Isaacs Picture Conclusions



Two Guillermo Del Toro productions in a row – too bad neither of them were directed by him. Allegedly this is based off of an old 70’s made-for-TV special (that I have never seen) that inspired Del Toro to do a screenplay for and executive produce because he had been so tied up with The Hobbit forever (at the time). It is very apparent that he had more of a hand in this one, unlike Julia’s Eyes (below) because, if you’ve seen his stuff (aside from Mimic, I suppose) he has a very clear and sharp vision of the beautiful and fantastical imagery he delivers.  You can really see what he has envisioned with this screenplay, and probably his funding, as this sure is good looking. As well, while it’s been a few years, these “Tooth Fairy” creatures (called Homonculi) remind me a lot of the Tooth Fairy creatures from Del Toro’s Hellboy 2: The Golden Army, although these guys whisper sinisterly and entice little girls and boys into their lair. Also – I think the Hellboy bugs fly, although in this there is some sort of Celtic Runes above the doorway to their home, but I am not sure if they are supposed to be “Elven” or not.  Anyway, I do have to say that these creatures and their whispering was pretty effectively creepy to me, and probably would have given me nightmares if I had seen this as a kid, but, overall I wasn’t in love with the entire production.
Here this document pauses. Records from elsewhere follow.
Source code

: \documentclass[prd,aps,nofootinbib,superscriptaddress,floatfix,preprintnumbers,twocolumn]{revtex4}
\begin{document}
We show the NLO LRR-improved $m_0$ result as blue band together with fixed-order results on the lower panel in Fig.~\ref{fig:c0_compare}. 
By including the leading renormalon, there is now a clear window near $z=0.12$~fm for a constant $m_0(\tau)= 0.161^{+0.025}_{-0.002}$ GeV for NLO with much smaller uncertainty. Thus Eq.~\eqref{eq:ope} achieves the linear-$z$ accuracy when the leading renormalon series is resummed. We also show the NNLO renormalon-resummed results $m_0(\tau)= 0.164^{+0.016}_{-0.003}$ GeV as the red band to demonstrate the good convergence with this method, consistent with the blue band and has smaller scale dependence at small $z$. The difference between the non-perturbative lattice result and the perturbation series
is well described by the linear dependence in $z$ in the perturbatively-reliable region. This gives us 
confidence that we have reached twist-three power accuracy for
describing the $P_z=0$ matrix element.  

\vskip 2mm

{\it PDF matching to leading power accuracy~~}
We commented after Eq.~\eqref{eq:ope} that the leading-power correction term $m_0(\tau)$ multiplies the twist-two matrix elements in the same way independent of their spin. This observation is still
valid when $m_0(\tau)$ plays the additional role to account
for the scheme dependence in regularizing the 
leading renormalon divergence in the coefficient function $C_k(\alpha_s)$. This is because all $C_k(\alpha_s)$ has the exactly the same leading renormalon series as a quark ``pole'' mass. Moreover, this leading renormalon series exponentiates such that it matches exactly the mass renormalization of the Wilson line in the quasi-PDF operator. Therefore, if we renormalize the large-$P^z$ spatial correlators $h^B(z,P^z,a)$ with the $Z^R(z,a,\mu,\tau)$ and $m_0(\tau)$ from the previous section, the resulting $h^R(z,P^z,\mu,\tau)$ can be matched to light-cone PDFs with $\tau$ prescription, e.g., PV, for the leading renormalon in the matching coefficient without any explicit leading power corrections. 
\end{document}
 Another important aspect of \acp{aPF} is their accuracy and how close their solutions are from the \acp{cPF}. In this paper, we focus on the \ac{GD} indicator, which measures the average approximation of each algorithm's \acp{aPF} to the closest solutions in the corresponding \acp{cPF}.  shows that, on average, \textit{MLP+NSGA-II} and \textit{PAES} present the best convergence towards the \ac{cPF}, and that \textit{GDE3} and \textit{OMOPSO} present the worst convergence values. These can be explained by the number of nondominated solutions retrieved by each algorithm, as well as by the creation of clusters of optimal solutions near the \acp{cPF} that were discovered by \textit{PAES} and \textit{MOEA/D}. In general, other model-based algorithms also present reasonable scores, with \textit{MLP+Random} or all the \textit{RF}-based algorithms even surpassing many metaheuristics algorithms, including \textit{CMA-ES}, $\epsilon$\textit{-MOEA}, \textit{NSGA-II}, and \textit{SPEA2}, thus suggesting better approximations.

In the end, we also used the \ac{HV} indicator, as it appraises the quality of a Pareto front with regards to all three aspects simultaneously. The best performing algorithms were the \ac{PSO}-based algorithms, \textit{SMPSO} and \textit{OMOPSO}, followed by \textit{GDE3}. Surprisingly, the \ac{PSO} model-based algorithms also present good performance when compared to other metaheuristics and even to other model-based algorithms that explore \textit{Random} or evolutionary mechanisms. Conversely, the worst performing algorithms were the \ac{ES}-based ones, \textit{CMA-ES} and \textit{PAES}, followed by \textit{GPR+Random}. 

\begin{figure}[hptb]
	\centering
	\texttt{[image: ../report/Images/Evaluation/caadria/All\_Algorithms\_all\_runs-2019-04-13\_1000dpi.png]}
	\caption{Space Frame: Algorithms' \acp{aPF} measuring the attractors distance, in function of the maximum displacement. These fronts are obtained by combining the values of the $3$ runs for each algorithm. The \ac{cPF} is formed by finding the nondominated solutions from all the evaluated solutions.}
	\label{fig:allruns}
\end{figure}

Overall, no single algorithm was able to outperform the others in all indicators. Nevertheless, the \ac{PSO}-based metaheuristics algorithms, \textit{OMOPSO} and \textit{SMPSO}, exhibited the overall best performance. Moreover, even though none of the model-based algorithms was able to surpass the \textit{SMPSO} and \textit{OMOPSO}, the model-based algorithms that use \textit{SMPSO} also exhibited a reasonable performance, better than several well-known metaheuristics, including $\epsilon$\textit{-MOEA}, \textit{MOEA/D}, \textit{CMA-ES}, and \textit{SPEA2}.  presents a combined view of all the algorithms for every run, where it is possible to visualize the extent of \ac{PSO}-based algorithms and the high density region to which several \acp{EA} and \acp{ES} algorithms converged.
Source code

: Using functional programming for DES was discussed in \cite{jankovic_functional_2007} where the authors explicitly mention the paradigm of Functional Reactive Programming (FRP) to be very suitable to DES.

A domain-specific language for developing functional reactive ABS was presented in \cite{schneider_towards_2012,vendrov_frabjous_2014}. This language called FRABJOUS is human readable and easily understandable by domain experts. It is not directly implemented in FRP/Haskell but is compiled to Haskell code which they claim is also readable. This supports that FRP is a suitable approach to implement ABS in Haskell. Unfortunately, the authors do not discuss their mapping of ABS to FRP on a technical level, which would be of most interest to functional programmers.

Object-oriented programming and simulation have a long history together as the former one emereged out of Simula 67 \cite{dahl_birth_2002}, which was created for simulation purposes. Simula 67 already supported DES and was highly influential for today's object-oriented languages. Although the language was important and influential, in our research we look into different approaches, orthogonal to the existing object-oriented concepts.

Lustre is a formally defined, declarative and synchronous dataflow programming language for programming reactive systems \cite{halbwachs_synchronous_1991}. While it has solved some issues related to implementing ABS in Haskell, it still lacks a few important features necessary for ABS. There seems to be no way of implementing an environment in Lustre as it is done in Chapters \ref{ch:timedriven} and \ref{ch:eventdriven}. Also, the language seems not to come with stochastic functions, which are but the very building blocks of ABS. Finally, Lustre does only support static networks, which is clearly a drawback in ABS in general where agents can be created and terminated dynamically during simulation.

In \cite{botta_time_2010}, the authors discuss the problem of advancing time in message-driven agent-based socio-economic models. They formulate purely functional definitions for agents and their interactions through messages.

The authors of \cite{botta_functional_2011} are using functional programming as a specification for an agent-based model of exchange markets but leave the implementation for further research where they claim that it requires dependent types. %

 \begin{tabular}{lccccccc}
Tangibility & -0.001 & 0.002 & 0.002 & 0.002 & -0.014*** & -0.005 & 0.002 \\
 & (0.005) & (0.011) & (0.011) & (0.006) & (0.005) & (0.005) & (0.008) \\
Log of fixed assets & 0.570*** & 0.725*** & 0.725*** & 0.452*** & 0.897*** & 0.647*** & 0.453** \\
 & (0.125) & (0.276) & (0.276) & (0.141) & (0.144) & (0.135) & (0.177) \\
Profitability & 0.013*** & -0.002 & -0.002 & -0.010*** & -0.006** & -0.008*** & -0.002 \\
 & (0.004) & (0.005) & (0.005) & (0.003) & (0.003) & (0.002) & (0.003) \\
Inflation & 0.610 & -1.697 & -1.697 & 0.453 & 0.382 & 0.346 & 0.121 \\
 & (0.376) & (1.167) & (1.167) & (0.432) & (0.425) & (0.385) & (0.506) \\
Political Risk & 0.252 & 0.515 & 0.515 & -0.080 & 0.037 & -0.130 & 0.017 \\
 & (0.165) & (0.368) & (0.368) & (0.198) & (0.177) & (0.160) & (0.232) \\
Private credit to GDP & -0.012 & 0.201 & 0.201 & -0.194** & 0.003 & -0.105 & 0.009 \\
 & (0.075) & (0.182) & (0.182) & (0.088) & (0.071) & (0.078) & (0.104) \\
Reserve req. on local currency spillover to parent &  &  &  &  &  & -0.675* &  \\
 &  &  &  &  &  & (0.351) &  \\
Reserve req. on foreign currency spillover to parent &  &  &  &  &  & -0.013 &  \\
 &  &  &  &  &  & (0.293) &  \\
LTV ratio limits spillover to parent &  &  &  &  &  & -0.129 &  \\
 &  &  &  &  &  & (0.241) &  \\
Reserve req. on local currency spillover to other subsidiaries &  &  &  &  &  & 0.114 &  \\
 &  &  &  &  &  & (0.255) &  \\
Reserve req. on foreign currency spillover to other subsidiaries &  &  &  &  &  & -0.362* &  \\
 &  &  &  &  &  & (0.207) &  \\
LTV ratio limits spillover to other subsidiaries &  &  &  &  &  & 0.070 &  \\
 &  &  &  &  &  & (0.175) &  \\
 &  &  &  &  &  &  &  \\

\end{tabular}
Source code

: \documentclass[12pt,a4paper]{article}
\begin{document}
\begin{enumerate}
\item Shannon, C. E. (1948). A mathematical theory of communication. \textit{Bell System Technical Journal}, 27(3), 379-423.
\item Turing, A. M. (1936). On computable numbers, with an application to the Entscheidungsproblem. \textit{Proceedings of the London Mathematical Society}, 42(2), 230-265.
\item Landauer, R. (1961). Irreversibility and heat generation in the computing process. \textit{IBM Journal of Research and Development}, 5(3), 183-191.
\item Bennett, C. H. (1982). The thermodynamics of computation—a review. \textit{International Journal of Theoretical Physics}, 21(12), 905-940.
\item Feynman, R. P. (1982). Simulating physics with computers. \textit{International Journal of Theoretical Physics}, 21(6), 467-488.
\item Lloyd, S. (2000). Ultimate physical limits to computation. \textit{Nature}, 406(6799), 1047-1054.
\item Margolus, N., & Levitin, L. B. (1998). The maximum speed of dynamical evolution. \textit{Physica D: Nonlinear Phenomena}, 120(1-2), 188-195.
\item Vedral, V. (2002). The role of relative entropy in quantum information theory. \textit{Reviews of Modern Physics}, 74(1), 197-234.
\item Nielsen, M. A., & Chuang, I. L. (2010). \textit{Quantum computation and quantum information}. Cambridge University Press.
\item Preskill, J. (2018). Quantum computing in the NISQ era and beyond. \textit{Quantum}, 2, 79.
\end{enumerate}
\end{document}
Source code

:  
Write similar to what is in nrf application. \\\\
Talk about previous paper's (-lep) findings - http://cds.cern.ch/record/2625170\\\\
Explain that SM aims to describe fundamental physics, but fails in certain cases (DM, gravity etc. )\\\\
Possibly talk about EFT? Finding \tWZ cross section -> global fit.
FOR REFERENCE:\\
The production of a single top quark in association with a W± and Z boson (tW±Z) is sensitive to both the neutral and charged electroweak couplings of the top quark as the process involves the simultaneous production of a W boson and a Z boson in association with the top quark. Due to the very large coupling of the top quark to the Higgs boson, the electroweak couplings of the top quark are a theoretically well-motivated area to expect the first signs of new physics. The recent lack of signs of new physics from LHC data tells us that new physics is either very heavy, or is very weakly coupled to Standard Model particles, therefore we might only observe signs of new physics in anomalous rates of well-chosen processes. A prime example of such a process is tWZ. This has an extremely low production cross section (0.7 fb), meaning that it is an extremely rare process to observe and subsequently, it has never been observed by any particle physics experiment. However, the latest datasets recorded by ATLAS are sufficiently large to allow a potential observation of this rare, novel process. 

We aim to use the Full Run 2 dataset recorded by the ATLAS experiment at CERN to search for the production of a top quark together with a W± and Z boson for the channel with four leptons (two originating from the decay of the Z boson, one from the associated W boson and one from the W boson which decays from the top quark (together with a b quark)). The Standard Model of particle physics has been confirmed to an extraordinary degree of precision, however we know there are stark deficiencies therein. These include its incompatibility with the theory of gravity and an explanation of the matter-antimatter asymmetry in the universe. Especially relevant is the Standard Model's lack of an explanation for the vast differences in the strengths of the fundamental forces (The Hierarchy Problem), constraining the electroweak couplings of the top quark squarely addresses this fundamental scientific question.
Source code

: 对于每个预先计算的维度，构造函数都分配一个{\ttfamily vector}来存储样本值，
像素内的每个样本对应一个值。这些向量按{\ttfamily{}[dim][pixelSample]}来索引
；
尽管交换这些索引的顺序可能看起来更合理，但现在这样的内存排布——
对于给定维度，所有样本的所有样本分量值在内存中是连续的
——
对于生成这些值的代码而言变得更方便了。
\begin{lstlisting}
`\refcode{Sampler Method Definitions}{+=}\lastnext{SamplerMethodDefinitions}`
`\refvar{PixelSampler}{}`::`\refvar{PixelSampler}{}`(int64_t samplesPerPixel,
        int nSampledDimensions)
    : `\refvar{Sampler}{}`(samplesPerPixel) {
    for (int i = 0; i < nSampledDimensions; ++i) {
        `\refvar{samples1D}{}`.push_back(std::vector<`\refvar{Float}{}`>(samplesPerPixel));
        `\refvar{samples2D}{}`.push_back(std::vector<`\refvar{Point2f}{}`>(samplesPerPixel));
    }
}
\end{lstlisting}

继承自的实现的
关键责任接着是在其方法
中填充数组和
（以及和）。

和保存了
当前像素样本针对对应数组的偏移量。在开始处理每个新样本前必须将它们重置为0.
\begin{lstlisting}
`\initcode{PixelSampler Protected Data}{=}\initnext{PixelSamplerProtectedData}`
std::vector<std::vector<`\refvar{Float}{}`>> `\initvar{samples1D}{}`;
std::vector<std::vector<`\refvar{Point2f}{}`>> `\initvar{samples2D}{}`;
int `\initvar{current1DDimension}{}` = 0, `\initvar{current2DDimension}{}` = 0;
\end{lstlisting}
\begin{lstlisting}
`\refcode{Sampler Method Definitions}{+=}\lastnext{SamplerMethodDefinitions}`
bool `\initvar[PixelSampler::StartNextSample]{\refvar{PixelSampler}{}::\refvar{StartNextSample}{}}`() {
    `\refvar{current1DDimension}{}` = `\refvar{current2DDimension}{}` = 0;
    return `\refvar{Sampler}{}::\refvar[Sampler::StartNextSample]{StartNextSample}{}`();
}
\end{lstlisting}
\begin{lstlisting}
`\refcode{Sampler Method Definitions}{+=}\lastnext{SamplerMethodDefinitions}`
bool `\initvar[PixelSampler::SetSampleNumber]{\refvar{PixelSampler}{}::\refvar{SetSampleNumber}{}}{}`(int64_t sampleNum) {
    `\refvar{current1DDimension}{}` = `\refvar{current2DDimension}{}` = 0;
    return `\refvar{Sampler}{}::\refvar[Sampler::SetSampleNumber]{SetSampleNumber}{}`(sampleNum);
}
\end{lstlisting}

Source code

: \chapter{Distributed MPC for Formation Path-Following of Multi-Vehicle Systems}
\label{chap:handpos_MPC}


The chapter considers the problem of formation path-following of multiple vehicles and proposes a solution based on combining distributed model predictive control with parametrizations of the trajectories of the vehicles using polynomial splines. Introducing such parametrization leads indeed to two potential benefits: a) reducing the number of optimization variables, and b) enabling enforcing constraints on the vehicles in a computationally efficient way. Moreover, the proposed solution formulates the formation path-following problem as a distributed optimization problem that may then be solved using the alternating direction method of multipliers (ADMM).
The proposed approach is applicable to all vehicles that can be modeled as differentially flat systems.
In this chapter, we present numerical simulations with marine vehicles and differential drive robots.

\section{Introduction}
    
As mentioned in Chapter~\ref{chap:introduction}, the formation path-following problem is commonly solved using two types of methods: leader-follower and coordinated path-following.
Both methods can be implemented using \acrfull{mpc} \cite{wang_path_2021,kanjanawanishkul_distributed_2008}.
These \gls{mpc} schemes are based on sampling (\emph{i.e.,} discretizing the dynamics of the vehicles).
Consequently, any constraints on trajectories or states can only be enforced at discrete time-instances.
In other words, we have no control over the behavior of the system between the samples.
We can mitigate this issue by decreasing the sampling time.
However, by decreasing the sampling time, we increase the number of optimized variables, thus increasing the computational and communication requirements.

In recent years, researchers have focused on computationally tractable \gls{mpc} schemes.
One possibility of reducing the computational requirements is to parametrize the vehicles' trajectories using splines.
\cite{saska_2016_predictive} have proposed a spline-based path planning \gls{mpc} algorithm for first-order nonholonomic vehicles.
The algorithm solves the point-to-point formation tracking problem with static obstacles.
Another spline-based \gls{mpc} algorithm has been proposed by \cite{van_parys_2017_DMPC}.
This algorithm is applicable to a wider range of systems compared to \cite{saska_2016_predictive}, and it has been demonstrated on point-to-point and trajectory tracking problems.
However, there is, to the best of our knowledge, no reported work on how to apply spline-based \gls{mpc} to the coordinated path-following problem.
For some reason, the normally super-awesome Guy Pearce seemed really, really out of place in this movie. I can’t really put my finger on it, I mean he’s done an American accent much better before, but he just seemed really, I don’t know, trying too hard – or trying too little.   I have only seen Katie Holmes in a couple of things, and I thought she was good in them, but she sure didn’t do a very good job in this, in my opinion.  Maybe her and Pearce don’t like each other, because neither of them had chemistry and they didn’t work as “individuals”… even with small things like hand movements and their “face acting” – maybe they were always hungover, who knows.  I remember when this came out, reviewers were calling out the performance of the little girl – Bailee Madison as the tormented daughter, but I personally thought she / the character was kind of irritating spending a lot of time bratty and a lot of time weeping. Oh well – I do have to say I was “disappointed”, but this is “good” if you’re into the magical and mystical atmospherics of Del Toro.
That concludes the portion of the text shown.